World Bank: Albania to take 35 years to reach EU average

The World Bank found the latest report “Western Balkans: Relaunching the growth and prosperity engine”, that the Western Balkans will take 60 years to capture the average European Union. But for Albania there is good news, we will not have to wait so long. Ekaterina Vostroknuova, Lead Economist at the World Bank for Europe [...]
The World Bank found the latest report “Western Balkans: Relaunching the growth and prosperity engine”, that the Western Balkans will take 60 years to capture the average European Union. But for Albania there is good news, we will not have to wait so long.
Ekaterina Vostroktuova, chief economist at the World Bank for Eastern Europe and Central Asia, said during the presentation of the report in Tirana, that 60 years is the average of the entire Balkans, while Albania will be 35 years to reach the EU average, if it will continue at the current rate of economic growth.
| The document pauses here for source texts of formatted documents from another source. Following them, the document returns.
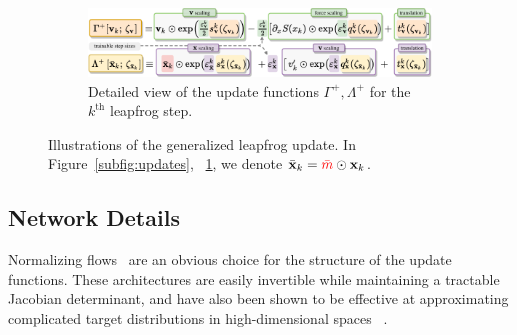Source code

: \documentclass[a4paper,11pt]{article}
\newcommand{\maskbar}{\textcolor{red}{\bar{m}}}
\begin{document}
\begin{figure}[htpb]
\begin{subfigure}[t]{\linewidth}
        \includegraphics[width=\linewidth]{assets/network_functions.pdf}
        \caption{\label{subfig:network_fns}Detailed view of the update
        functions \(\Gamma^{+}, \Lambda^{+}\) for the \(k^{\mathrm{th}}\)
    leapfrog step.}
    \end{subfigure}
    \caption{\label{fig:networks}Illustrations of the generalized
        leapfrog update. In Figure~\ref{subfig:updates},
        ~\ref{subfig:network_fns}, we denote \(\bar{\mathbf{x}}_{k} =
    \maskbar\odot \mathbf{x}_{k}\).}
\end{figure}
%
\subsection{\label{subsec:networks}Network Details}
%
Normalizing flows~\cite{2016arXiv160508803D} are an obvious choice for the
structure of the update functions.
%
These architectures are easily invertible while maintaining a tractable
Jacobian determinant, and have also been shown to be effective at approximating
complicated target distributions in high-dimensional spaces ~\cite{%
    Foreman:2021ljl,%
    Li2021ANN,%
    Foreman:2021ixr,%
    Kanwar:2020xzo,%
    2016arXiv160508803D,%
    Albergo:2021vyo,%
    Boyda:2020hsi,%
    2017arXiv171109268L,%
    Neklyudov2020OrbitalM,%
    neklyudovInvolutiveMcmcUnifying2020,%
    wehenkelYouSayNormalizing2020,%
    liNeuralNetworkRenormalization2018a,%
    Nicoli:2020njz%
}.
\end{document}
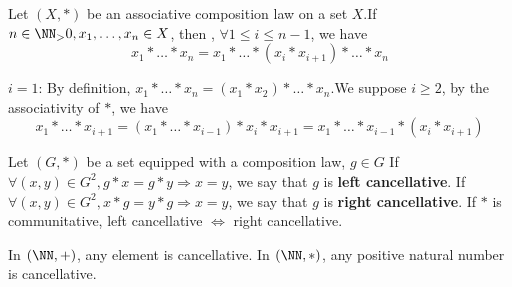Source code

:\begin{propositionenv}
    Let $(X, *)$ be an associative composition law on a set $X$.If $n\in \NN_>0, x_1, \dots, x_n\in X$,  then ,  $\forall 1\le i\le n-1$,  we have 
    $$x_1*\dots *x_n=x_1*\dots *(x_i*x_{i+1})*\dots *x_n$$
\end{propositionenv}
\begin{proofenv}
    \quad
    \newline
    $i=1$: By definition, $x_1*\dots *x_n=(x_1*x_2)*\dots *x_n$.We suppose $i\geq 2 $,  by the associativity of $*$,  we have
    $$x_1*\dots *x_{i+1}=(x_1*\dots *x_{i-1})*x_i*x_{i+1}=x_1*\dots *x_{i-1}*(x_i*x_{i+1})$$ 
\end{proofenv}
\begin{definitionenv}
    Let $(G, *)$ be a set equipped with a composition law, $g\in G$
    \newline
    If $\forall (x, y)\in G^2, g*x=g*y\Rightarrow x=y$, we say that $g$ is \textbf{left cancellative}.
    \newline
    If $\forall (x, y)\in G^2, x*g=y*g\Rightarrow x=y$, we say that $g$ is \textbf{right cancellative}.
    \newline
    If $*$ is communitative,  left cancellative $\Leftrightarrow$ right cancellative.
\end{definitionenv}
\begin{exampleenv}
    \quad
    \newline
    In $(\NN, +)$,  any element is cancellative.
    \newline
    In $(\NN, *)$,  any positive natural number is cancellative.

\end{exampleenv}
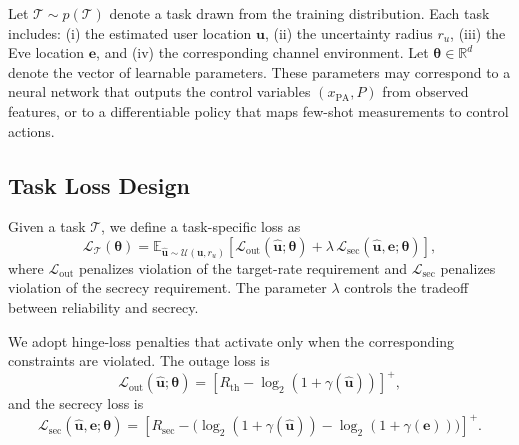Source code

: \documentclass[journal,10pt]{IEEEtran}
\begin{document}
Let $\mathcal{T} \sim p(\mathcal{T})$ denote a task drawn from the training distribution. Each task includes: (i) the estimated user location $\mathbf{u}$, (ii) the uncertainty radius $r_u$, (iii) the Eve location $\mathbf{e}$, and (iv) the corresponding channel environment. Let $\boldsymbol{\theta} \in \mathbb{R}^d$ denote the vector of learnable parameters. These parameters may correspond to a neural network that outputs the control variables $(x_{\mathrm{PA}}, P)$ from observed features, or to a differentiable policy that maps few-shot measurements to control actions.

\subsection{Task Loss Design}
Given a task $\mathcal{T}$, we define a task-specific loss as
\begin{equation}
\mathcal{L}_{\mathcal{T}}(\boldsymbol{\theta})
=
\mathbb{E}_{\hat{\mathbf{u}} \sim \mathcal{U}(\mathbf{u}, r_u)}
\!\left[
\mathcal{L}_{\mathrm{out}}(\hat{\mathbf{u}};\boldsymbol{\theta})
+ \lambda\, \mathcal{L}_{\mathrm{sec}}(\hat{\mathbf{u}},\mathbf{e};\boldsymbol{\theta})
\right],
\label{eq:task_loss}
\end{equation}
where $\mathcal{L}_{\mathrm{out}}$ penalizes violation of the target-rate requirement and $\mathcal{L}_{\mathrm{sec}}$ penalizes violation of the secrecy requirement. The parameter $\lambda$ controls the tradeoff between reliability and secrecy.

We adopt hinge-loss penalties \cite{Lee_2019_CVPR} that activate only when the corresponding constraints are violated. The outage loss is
\begin{equation}
\mathcal{L}_{\mathrm{out}}(\hat{\mathbf{u}};\boldsymbol{\theta})
=
\left[
R_{\mathrm{th}} - \log_2\!\left(1+\gamma(\hat{\mathbf{u}})\right)
\right]^+,
\label{eq:outage_loss}
\end{equation}
and the secrecy loss is
\begin{equation}
\mathcal{L}_{\mathrm{sec}}(\hat{\mathbf{u}},\mathbf{e};\boldsymbol{\theta})
\!=\!\!
\left[
R_{\mathrm{sec}}
\!-\!
\Big(
\log_2\!\left(1\!+\gamma(\hat{\mathbf{u}})\right)\!-\!\log_2\!\left(1\!+\gamma(\mathbf{e})\right)
\Big)
\right]^+.
\label{eq:secrecy_loss}
\end{equation}
\end{document}
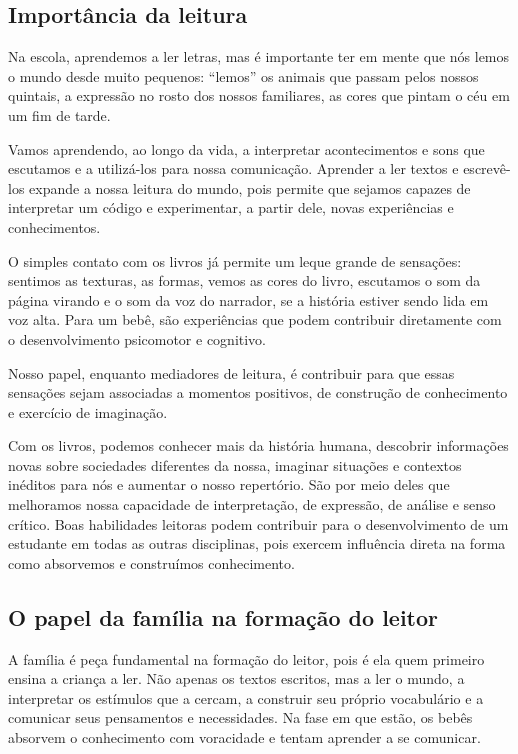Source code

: \documentclass[11pt]{extarticle}
\begin{document}
\subsection{Importância da leitura}
Na escola, aprendemos a ler letras, mas é importante ter em mente que nós 
lemos o mundo desde muito pequenos: “lemos” os animais que passam pelos nossos 
quintais, a expressão no rosto dos nossos familiares, as cores que pintam o céu 
em um fim de tarde. 

Vamos aprendendo, ao longo da vida, a interpretar acontecimentos 
e sons que escutamos e a utilizá-los para nossa comunicação. Aprender a ler textos e 
escrevê-los expande a nossa leitura do mundo, pois permite que sejamos capazes de 
interpretar um código e experimentar, a partir dele, novas experiências e conhecimentos. 

O simples contato com os livros já permite um leque grande de sensações: 
sentimos as texturas, as formas, vemos as cores do livro, escutamos o som da página 
virando e o som da voz do narrador, se a história estiver sendo lida em voz alta. Para um 
bebê, são experiências que podem contribuir diretamente com o desenvolvimento psicomotor 
e cognitivo. 

Nosso papel, enquanto mediadores de leitura, é contribuir para que essas 
sensações sejam associadas a momentos positivos, de construção de 
conhecimento e exercício de imaginação. 

Com os livros, podemos conhecer mais da história humana, descobrir informações 
novas sobre sociedades diferentes da nossa, imaginar situações e contextos inéditos 
para nós e aumentar o nosso repertório. São por meio deles que melhoramos nossa 
capacidade de interpretação, de expressão, de análise e senso crítico. Boas habilidades 
leitoras podem contribuir para o desenvolvimento de um estudante em todas as outras 
disciplinas, pois exercem influência direta na forma como absorvemos e 
construímos conhecimento.


\subsection{O papel da família na formação do leitor}
A família é peça fundamental na formação do leitor, pois é ela quem primeiro 
ensina a criança a ler. Não apenas os textos escritos, mas a ler o mundo, a 
interpretar os estímulos que a cercam, a construir seu próprio vocabulário e a 
comunicar seus pensamentos e necessidades. Na fase em que estão, os bebês 
absorvem o conhecimento com voracidade e tentam aprender a se comunicar. 
\end{document}

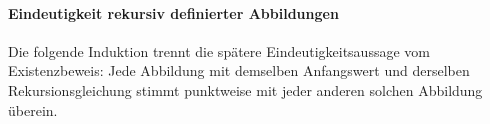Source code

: \documentclass[main.tex]{subfiles}
\begin{document}
\paragraph{Eindeutigkeit rekursiv definierter Abbildungen}

Die folgende Induktion trennt die spätere Eindeutigkeitsaussage vom
Existenzbeweis: Jede Abbildung mit demselben Anfangswert und derselben
Rekursionsgleichung stimmt punktweise mit jeder anderen solchen Abbildung
überein.

\end{document}
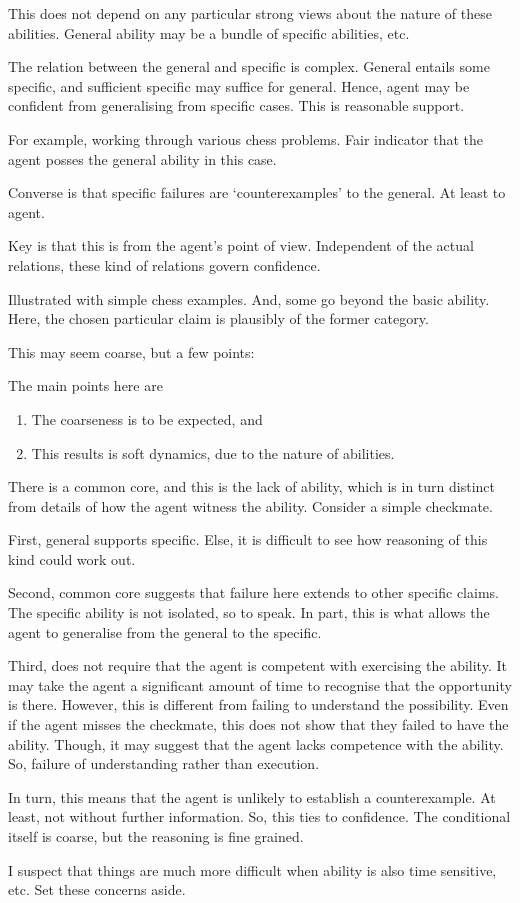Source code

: \documentclass[10pt]{article}
\begin{document}
\begin{note}
This does not depend on any particular strong views about the nature of these abilities.
General ability may be a bundle of specific abilities, etc.

The relation between the general and specific is complex.
General entails some specific, and sufficient specific may suffice for general.
Hence, agent may be confident from generalising from specific cases.
This is reasonable support.

For example, working through various chess problems.
Fair indicator that the agent posses the general ability in this case.

Converse is that specific failures are `counterexamples' to the general.
At least to agent.

Key is that this is from the agent's point of view.
Independent of the actual relations, these kind of relations govern confidence.

Illustrated with simple chess examples.
And, some go beyond the basic ability.
Here, the chosen particular claim is plausibly of the former category.

This may seem coarse, but a few points:

The main points here are
\begin{enumerate}
\item The coarseness is to be expected, and
\item This results is soft dynamics, due to the nature of abilities.
\end{enumerate}

There is a common core, and this is the lack of ability, which is in turn distinct from details of how the agent witness the ability.
Consider a simple checkmate.

First, general supports specific.
Else, it is difficult to see how reasoning of this kind could work out.

Second, common core suggests that failure here extends to other specific claims.
The specific ability is not isolated, so to speak.
In part, this is what allows the agent to generalise from the general to the specific.

Third, does not require that the agent is competent with exercising the ability.
It may take the agent a significant amount of time to recognise that the opportunity is there.
However, this is different from failing to understand the possibility.
Even if the agent misses the checkmate, this does not show that they failed to have the ability.
Though, it may suggest that the agent lacks competence with the ability.
So, failure of understanding rather than execution.


In turn, this means that the agent is unlikely to establish a counterexample.
At least, not without further information.
So, this ties to confidence.
The conditional itself is coarse, but the reasoning is fine grained.

I suspect that things are much more difficult when ability is also time sensitive, etc.
Set these concerns aside.
\end{note}
\end{document}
If the country will grow above 5%, then it will take 25 years, she said. The Balkans slow down Serbia, which for a decade has had zero growth.
Vostroknutova confirmed that growth so far in Albania has been consumer-oriented. But in the future there must be investments that should boost investments, it recommended.
Since 1990, the country has marked the fastest growth rates in proportion to itself and living standards have been cast off, she said, commenting on the report's findings. But again, so far, Albania has had a weaker performance than the region in the convergence process (convergence means Albania to grow faster than the EU average, so that per capita incomes can be achieved.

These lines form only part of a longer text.